Die österreichisch-ungarische Monarchie hatte in einem Kriege, insolange ihre Bündnisse zu Recht bestanden, mit zwei Fronten zu rechnen: jene im Nordosten gegen Rußland und jene im Süden gegen Serbien und Montenegro. Es unterlag keinem Zweifel, daß ein Zusammenstoß mit dem mächtigen nordöstlichen Nachbar auch Angriffe im Süden auslösen werde; dagegen mochte es einer geschickten Diplomatie unter besonderen Verhältnissen immerhin gelingen, bei einem Konflikt mit Serbien die Feindseligkeiten auf den Süden zu beschränken, wobei allerdings die Vorsicht gebot, sich gegen Wandlungen in der russischen Politik zu wappnen.

Die Pläne für die Verwendung der Wehrmacht im Kriegsfalle trugen diesen Erwägungen Rechnung.

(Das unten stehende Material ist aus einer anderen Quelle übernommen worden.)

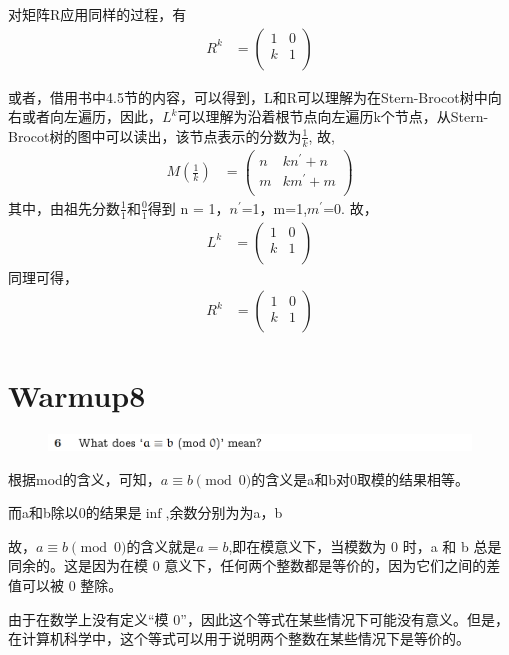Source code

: \documentclass[]{article}
\begin{document}
对矩阵R应用同样的过程，有
\begin{align}
    R^k &=
    \begin{pmatrix}
        1 & 0\\
        k & 1\\
    \end{pmatrix}
\end{align}

或者，借用书中4.5节的内容，可以得到，L和R可以理解为在Stern-Brocot树中向右或者向左遍历，因此，$L^k$可以理解为沿着根节点向左遍历k个节点，从Stern-Brocot树的图中可以读出，该节点表示的分数为$\frac{1}{k}$,
故,
\begin{align}
    M(\frac{1}{k})&= 
    \begin{pmatrix}
        n & kn^{'}+n\\
        m & km^{'}+m\\
    \end{pmatrix}
\end{align}
其中，由祖先分数$\frac{1}{1}$和$\frac{0}{1}$得到 n = 1，$n^{'}$=1，m=1,$m^{'}$=0.
故，
\begin{align}
    L^k &=
    \begin{pmatrix}
        1 & 0\\
        k & 1\\
    \end{pmatrix}
\end{align}
同理可得，
\begin{align}
    R^k &=
    \begin{pmatrix}
        1 & 0\\
        k & 1\\
    \end{pmatrix}
\end{align}

\section*{Warmup8}
\begin{figure}[H]
    \includegraphics[scale = 0.6]{2023-03-16-10-46-48.png}
\end{figure}
根据mod的含义，可知，$a \equiv b \pmod{0}$的含义是a和b对0取模的结果相等。\par 
而a和b除以0的结果是$\inf$,余数分别为为a，b\par 
故，$a \equiv b \pmod{0}$的含义就是$a = b$,即在模意义下，当模数为 0 时，a 和 b 总是同余的。这是因为在模 0 意义下，任何两个整数都是等价的，因为它们之间的差值可以被 0 整除。\par 
由于在数学上没有定义“模 0”，因此这个等式在某些情况下可能没有意义。但是，在计算机科学中，这个等式可以用于说明两个整数在某些情况下是等价的。
\end{document}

Unbedingt für den Kampf gegen Rußland waren bestimmt: die in Ost- und Mittelgalizien garnisonierenden Truppen, XI. Korps Lemberg, X. Przemysl, sowie 4 Kavalleriedivisionen, dann jene in Westgalizien, Schlesien, Ostböhmen, Mähren, Innerösterreich, Tirol, Nordungarn und Siebenbürgen, also I. Korps Krakau, II. Wien, III. Graz, XIV. Innsbruck, V. Preßburg, VI. Kaschau und XII. Hermannstadt, die 10. Infanteriedivision (Josefstadt), die 41. Honved-Infanteriedivision (Budapest), sowie 6 Kavalleriedivisionen; sie bildeten die sog. Aufmarschstaffel A. Zur Verteidigung im Süden waren die Truppen in Kroatien-Slavonien, Bosnien, in der Herzegowina und in Dalmatien bestimmt: XIII. Korps Agram, XV. Sarajevo und XVI. Ragusa. Zu ihrer Verstärkung war die zweite Aufmarschstaffel B gegen Rußland verfügbar, wenn dieses seine Schützlinge im Süden ihrem Schicksal überließ; diese Staffel begriff in sich die Truppen aus Mittel- und Südungarn, dann aus Böhmen: IV. Korps Budapest, VII. Temesvar, die 10. Kavalleriedivision, VIII. Korps Prag, IX. Leitmeritz (ohne 10. Infanteriedivision).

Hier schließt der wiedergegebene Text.